**Problem to solve:** Your task is to return all of the records exactly, minus any images.
(Information supplied Opens)
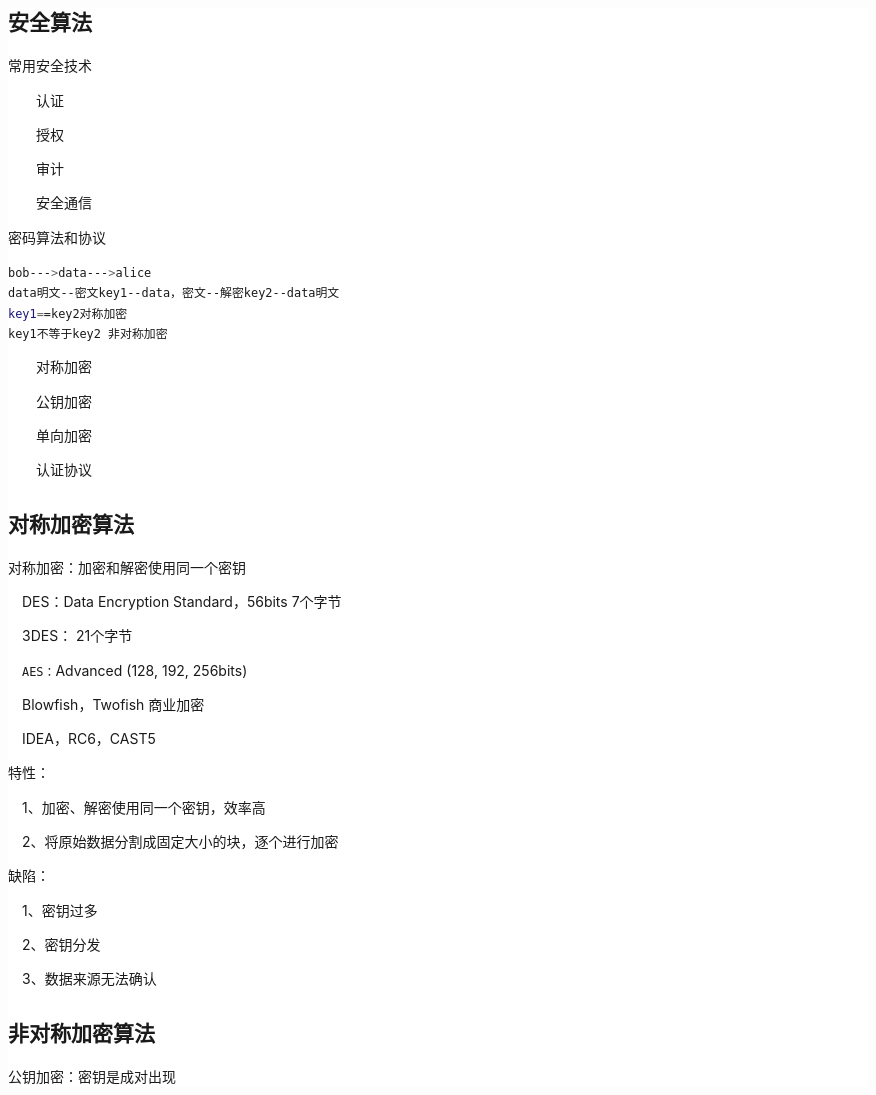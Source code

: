 ## 安全算法 

常用安全技术 

&ensp;&ensp;&ensp;&ensp;认证 

&ensp;&ensp;&ensp;&ensp;授权 

&ensp;&ensp;&ensp;&ensp;审计 

&ensp;&ensp;&ensp;&ensp;安全通信 

密码算法和协议 

```bash
bob--->data--->alice
data明文--密文key1--data，密文--解密key2--data明文
key1==key2对称加密
key1不等于key2 非对称加密
```

&ensp;&ensp;&ensp;&ensp;对称加密 

&ensp;&ensp;&ensp;&ensp;公钥加密 

&ensp;&ensp;&ensp;&ensp;单向加密 

&ensp;&ensp;&ensp;&ensp;认证协议 

## 对称加密算法 


对称加密：加密和解密使用同一个密钥  

&ensp;&ensp;DES：Data Encryption Standard，56bits  7个字节 

&ensp;&ensp;3DES：   21个字节

&ensp;&ensp;`AES：`Advanced (128, 192, 256bits)  

&ensp;&ensp;Blowfish，Twofish  商业加密

&ensp;&ensp;IDEA，RC6，CAST5 

特性：  

&ensp;&ensp;1、加密、解密使用同一个密钥，效率高  

&ensp;&ensp;2、将原始数据分割成固定大小的块，逐个进行加密 

缺陷：  

&ensp;&ensp;1、密钥过多   

&ensp;&ensp;2、密钥分发  

&ensp;&ensp;3、数据来源无法确认 

## 非对称加密算法 

公钥加密：密钥是成对出现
(Information supplied Closes)
**Answer space:**
Source code

: ## 安全算法 

常用安全技术 

&ensp;&ensp;&ensp;&ensp;认证 

&ensp;&ensp;&ensp;&ensp;授权 

&ensp;&ensp;&ensp;&ensp;审计 

&ensp;&ensp;&ensp;&ensp;安全通信 

密码算法和协议 

```bash
bob--->data--->alice
data明文--密文key1--data，密文--解密key2--data明文
key1==key2对称加密
key1不等于key2 非对称加密
```

&ensp;&ensp;&ensp;&ensp;对称加密 

&ensp;&ensp;&ensp;&ensp;公钥加密 

&ensp;&ensp;&ensp;&ensp;单向加密 

&ensp;&ensp;&ensp;&ensp;认证协议 

## 对称加密算法 


对称加密：加密和解密使用同一个密钥  

&ensp;&ensp;DES：Data Encryption Standard，56bits  7个字节 

&ensp;&ensp;3DES：   21个字节

&ensp;&ensp;`AES：`Advanced (128, 192, 256bits)  

&ensp;&ensp;Blowfish，Twofish  商业加密

&ensp;&ensp;IDEA，RC6，CAST5 

特性：  

&ensp;&ensp;1、加密、解密使用同一个密钥，效率高  

&ensp;&ensp;2、将原始数据分割成固定大小的块，逐个进行加密 

缺陷：  

&ensp;&ensp;1、密钥过多   

&ensp;&ensp;2、密钥分发  

&ensp;&ensp;3、数据来源无法确认 

## 非对称加密算法 

公钥加密：密钥是成对出现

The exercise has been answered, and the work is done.